Job Title
Generative AI Engineer
Location
Remote
Compensation
$110,000–$120,000 annually for full-time roles, or $45–$70/hour for contract engagements.
Employment Type
Full-time or Contract
Company Description
AirBills is a utility bill automation and cost optimization platform built for short-term rental (STR) and single-family rental (SFR) property owners and managers. The platform connects utility accounts from over 20,000 providers into a single dashboard, automating monitoring, payments, audits, and cost optimization. AirBills helps users avoid missed payments, reduce overcharges, and gain real-time insight into usage, savings, and alerts across properties. Serving individual homeowners through large professional and enterprise portfolios, AirBills supports owners and managers with 1 to 1,000+ doors. The company is on a mission to make utility billing smarter, simpler, and more cost-effective for rental property professionals everywhere.
Required Experience
4–7 years of experience in software engineering, AI engineering, machine learning engineering, backend engineering, data engineering, automation engineering or a similar product-focused technical role. Candidates with strong backend experience and hands-on exposure to LLM APIs, AI-powered systems or automation products may also be considered.
About the Role
We are looking for a Generative AI Engineer to build production-grade AI-powered product features, automation systems and intelligent product flows that solve real business problems. This role is suited for someone who can work with LLM APIs, prompts, retrieval patterns, embeddings and backend systems while keeping reliability, accuracy, latency and cost in mind. You will work with product and engineering teams to turn business requirements into usable AI features that can be tested, improved and deployed in real product environments.
What You’ll Work On
- Build and test generative AI product features using LLM APIs, backend services, prompts, embeddings and automation logic.

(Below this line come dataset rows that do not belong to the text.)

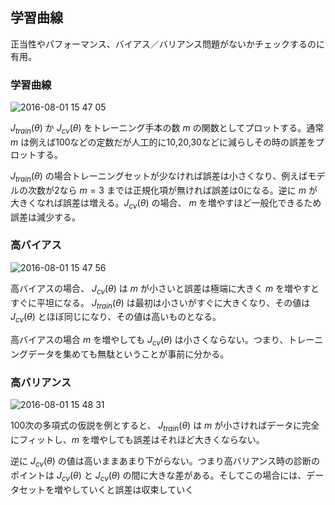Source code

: ## 学習曲線

正当性やパフォーマンス、バイアス／バリアンス問題がないかチェックするのに有用。

### 学習曲線

![2016-08-01 15 47 05](https://cloud.githubusercontent.com/assets/6447085/17285685/38cc8bda-57ff-11e6-8cde-028ee5ce8571.png)

$J_{train}(\theta)$ か $J_{cv}(\theta)$ をトレーニング手本の数 $m$ の関数としてプロットする。通常 $m$ は例えば100などの定数だが人工的に10,20,30などに減らしその時の誤差をプロットする。

$J_{train}(\theta)$ の場合トレーニングセットが少なければ誤差は小さくなり、例えばモデルの次数が2なら $m=3$ までは正規化項が無ければ誤差は0になる。逆に $m$ が大きくなれば誤差は増える。$J_{cv}(\theta)$ の場合、 $m$ を増やすほど一般化できるため誤差は減少する。

### 高バイアス

![2016-08-01 15 47 56](https://cloud.githubusercontent.com/assets/6447085/17285703/57bac35e-57ff-11e6-9616-4f68fc8d0efc.png)

高バイアスの場合、 $J_{cv}(\theta)$ は $m$ が小さいと誤差は極端に大きく $m$ を増やすとすぐに平坦になる。 $J_{train}(\theta)$ は最初は小さいがすぐに大きくなり、その値は $J_{cv}(\theta)$ とほぼ同じになり、その値は高いものとなる。

高バイアスの場合 $m$ を増やしても $J_{cv}(\theta)$ は小さくならない。つまり、トレーニングデータを集めても無駄ということが事前に分かる。

### 高バリアンス

![2016-08-01 15 48 31](https://cloud.githubusercontent.com/assets/6447085/17285709/6c6ccc70-57ff-11e6-9852-70b2c0e802f4.png)

100次の多項式の仮説を例とすると、 $J_{train}(\theta)$ は $m$ が小さければデータに完全にフィットし、$m$ を増やしても誤差はそれほど大きくならない。

逆に $J_{cv}(\theta)$ の値は高いままあまり下がらない。つまり高バリアンス時の診断のポイントは $J_{cv}(\theta)$ と $J_{cv}(\theta)$ の間に大きな差がある。そしてこの場合には、データセットを増やしていくと誤差は収束していく
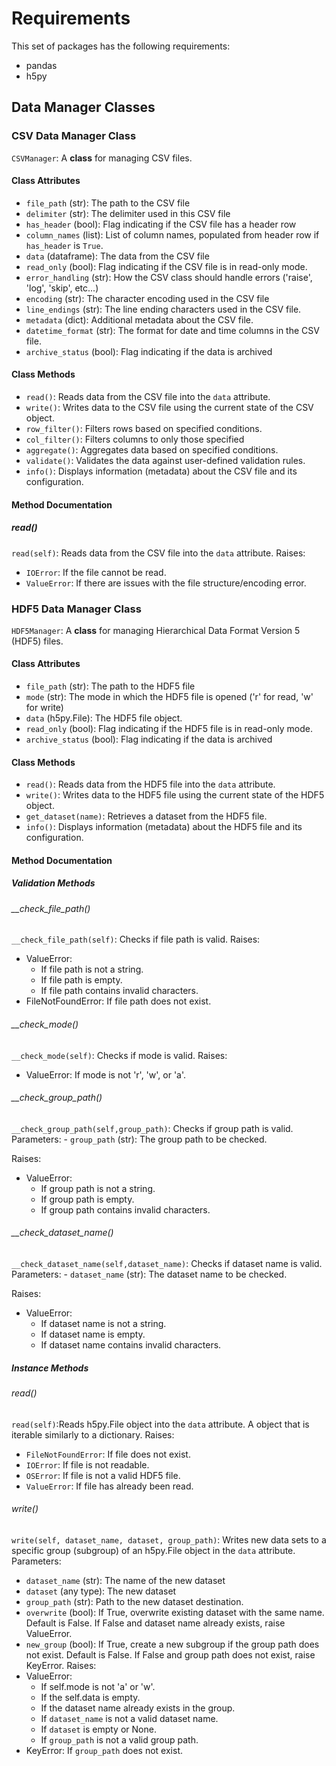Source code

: # Requirements

This set of packages has the following requirements:
- pandas
- h5py

## Data Manager Classes
### CSV Data Manager Class
`CSVManager`: A **class** for managing CSV files.
#### Class Attributes
- `file_path` (str): The path to the CSV file
- `delimiter` (str): The delimiter used in this CSV file
- `has_header` (bool): Flag indicating if the CSV file has a header row
- `column_names` (list): List of column names, populated from header row if `has_header` is `True`.
- `data` (dataframe): The data from the CSV file
- `read_only` (bool): Flag indicating if the CSV file is in read-only mode.
- `error_handling` (str): How the CSV class should handle errors ('raise', 'log', 'skip', etc...)
- `encoding` (str): The character encoding used in the CSV file
- `line_endings` (str): The line ending characters used in the CSV file.
- `metadata` (dict): Additional metadata about the CSV file.
- `datetime_format` (str): The format for date and time columns in the CSV file.
- `archive_status` (bool): Flag indicating if the data is archived

#### Class Methods
- `read()`: Reads data from the CSV file into the `data` attribute. 
- `write()`: Writes data to the CSV file using the current state of the CSV object. 
- `row_filter()`: Filters rows based on specified conditions. 
- `col_filter()`: Filters columns to only those specified
- `aggregate()`: Aggregates data based on specified conditions. 
- `validate()`: Validates the data against user-defined validation rules.
- `info()`: Displays information (metadata) about the CSV file and its configuration.

#### Method Documentation
##### read()
`read(self)`: Reads data from the CSV file into the `data` attribute.
Raises: 
- `IOError`: If the file cannot be read.
- `ValueError`: If there are issues with the file structure/encoding error.

### HDF5 Data Manager Class

`HDF5Manager`: A **class** for managing Hierarchical Data Format Version 5 (HDF5)  files.

#### Class Attributes 
- `file_path` (str): The path to the HDF5 file
- `mode` (str): The mode in which the HDF5 file is opened ('r' for read, 'w' for write)
- `data` (h5py.File): The HDF5 file object.
- `read_only` (bool): Flag indicating if the HDF5 file is in read-only mode.
- `archive_status` (bool): Flag indicating if the data is archived

#### Class Methods
- `read()`: Reads data from the HDF5 file into the `data` attribute. 
- `write()`: Writes data to the HDF5 file using the current state of the HDF5 object. 
- `get_dataset(name)`: Retrieves a dataset from the HDF5 file.
- `info()`: Displays information (metadata) about the HDF5 file and its configuration.

#### Method Documentation
##### Validation Methods
###### __check_file_path()
`__check_file_path(self)`: Checks if file path is valid.
Raises:
- ValueError: 
    - If file path is not a string.
    - If file path is empty.
    - If file path contains invalid characters.
- FileNotFoundError: If file path does not exist.

###### __check_mode()
`__check_mode(self)`: Checks if mode is valid.
Raises:
 - ValueError: If mode is not 'r', 'w', or 'a'.

###### __check_group_path()
`__check_group_path(self,group_path)`: Checks if group path is valid.
Parameters:
    - `group_path` (str): The group path to be checked.

Raises:
- ValueError: 
    - If group path is not a string.
    - If group path is empty.
    - If group path contains invalid characters.

###### __check_dataset_name()
`__check_dataset_name(self,dataset_name)`: Checks if dataset name is valid.
Parameters:
    - `dataset_name` (str): The dataset name to be checked.

Raises:
- ValueError: 
    - If dataset name is not a string.
    - If dataset name is empty.
    - If dataset name contains invalid characters.


    
##### Instance Methods
###### read()
`read(self)`:Reads h5py.File object into the `data` attribute. A object that is iterable similarly to a dictionary.
Raises:
- `FileNotFoundError`: If file does not exist.
- `IOError`: If file is not readable.
- `OSError`: If file is not a valid HDF5 file.
- `ValueError`: If file has already been read.

###### write()
`write(self, dataset_name, dataset, group_path)`: Writes new data sets to a specific group (subgroup) of an h5py.File object in the `data` attribute.
Parameters:
- `dataset_name` (str): The name of the new dataset
- `dataset` (any type): The new dataset
- `group_path` (str): Path to the new dataset destination.
- `overwrite` (bool): If True, overwrite existing dataset with the same name. Default is False.
                If False and dataset name already exists, raise ValueError.
- `new_group` (bool): If True, create a new subgroup if the group path does not exist. Default is False.
                If False and group path does not exist, raise KeyError.
Raises:
- ValueError:
    - If self.mode is not 'a' or 'w'.
    - If the self.data is empty.
    - If the dataset name already exists in the group.
    - If `dataset_name` is not a valid dataset name.
    - If `dataset` is empty or None.
    - If `group_path` is not a valid group path.
- KeyError: If `group_path` does not exist.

- Develop AI-powered systems that help users complete tasks, reduce manual effort or make internal processes easier to run.
- Work with retrieval, structured outputs, model evaluation, prompt design and context management to improve response quality.
- Improve accuracy, reliability, latency, cost efficiency and usability across AI-enabled product features.
- Build backend components, API connections and integration points that allow AI features to operate in production.
- Test AI outputs across different use cases, edge cases and customer environments to identify failure patterns.
- Create clear documentation for AI behavior, implementation decisions, test results and known limitations.
- Partner with product, engineering and operations teams to refine requirements, review feature behavior and improve release quality.
What We’re Looking For
- Hands-on exposure to LLM APIs, prompt-based systems, AI-assisted product features or generative AI applications.
- Understanding of retrieval patterns, embeddings, model evaluation, structured outputs or AI application design.
- Ability to build and maintain production services with attention to reliability, monitoring, latency and cost.
- Comfort working with APIs, data flows, cloud services, databases and integration-heavy product systems.
- Ability to break down business problems into clear technical tasks and practical AI product features.
- Clear written communication for documenting AI behavior, test findings, technical decisions and implementation notes.
- Ability to work remotely with product, engineering and operations teams across India, the US or other global markets.
Good to Have
- Experience with OpenAI, Anthropic, Azure AI, Amazon Bedrock, Google Vertex AI or similar AI platforms.
- Familiarity with LangChain, LlamaIndex, vector databases, RAG systems, agentic patterns, evals or AI safety controls.
- Exposure to SaaS products, B2B software, internal operations tools or enterprise product environments.
- Experience building AI features that use structured outputs, tool calling, document processing or automated decision flows.
- Familiarity with cloud deployment, observability, queues, data pipelines or model performance tracking.
Who Should Apply
You should apply if you have worked as a Generative AI Engineer, AI Engineer, ML Engineer, Software Engineer, Backend Engineer, Automation Engineer, Data Engineer, Product Engineer or in an adjacent role involving AI-powered systems, APIs, automation or production software. This role is also suitable for strong software engineers who are newer to generative AI but have hands-on exposure to LLM APIs and a clear interest in building AI-enabled products.
Equal Opportunity Statement
We know strong candidates may not match every preferred qualification. If this role fits your experience and interests, we encourage you to apply.